Dana Viskin, M.D., from the Tel Aviv Sourasky Medical Center in Israel, and colleagues searched the internet for videos showing athletes undergoing resuscitation maneuvers after collapsing during competition from 1990 to 2024, focusing on the first response. Forty-five cases of athletes collapsing during sporting events that were caught on video or published and publicly available were assessed.
The researchers found that an inappropriate response, including attempts to prevent tongue swallowing, preceded proper cardiopulmonary resuscitation (CPR) in 84 percent of cases when the first action was visible. Following cardiac arrest events, death or severe anoxic brain damage was more likely when the victims were subjected to tongue-swallowing prevention maneuvers versus receiving CPR as the first response (18 of 27 [67 percent] versus zero of three). Twenty-eight cases were covered in 84 news articles; 40 of these mentioned the term “tongue swallowing,” which was generally praised.
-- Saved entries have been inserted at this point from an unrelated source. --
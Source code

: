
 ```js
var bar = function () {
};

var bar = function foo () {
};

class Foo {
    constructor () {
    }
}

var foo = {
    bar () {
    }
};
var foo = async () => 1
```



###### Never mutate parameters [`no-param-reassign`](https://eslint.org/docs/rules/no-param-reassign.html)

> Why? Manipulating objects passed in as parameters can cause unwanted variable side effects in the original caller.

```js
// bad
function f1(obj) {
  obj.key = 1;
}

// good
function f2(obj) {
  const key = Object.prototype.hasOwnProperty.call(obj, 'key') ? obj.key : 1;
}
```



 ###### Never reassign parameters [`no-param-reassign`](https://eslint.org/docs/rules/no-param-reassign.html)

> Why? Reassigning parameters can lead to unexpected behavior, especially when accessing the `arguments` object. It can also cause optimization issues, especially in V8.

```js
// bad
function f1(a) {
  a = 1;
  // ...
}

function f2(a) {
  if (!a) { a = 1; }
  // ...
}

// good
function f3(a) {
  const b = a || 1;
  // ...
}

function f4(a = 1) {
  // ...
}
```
“Our study highlights the dangerous and persistent misconception of ‘tongue swallowing prevention,’ which can delay the initiation of life-saving chest compressions,” Viskin said in a statement. “These delays may cost lives, and yet the media often praise such misguided actions as heroic. We urgently need to reeducate the public and the media and reframe the narrative around CPR, especially in sports.”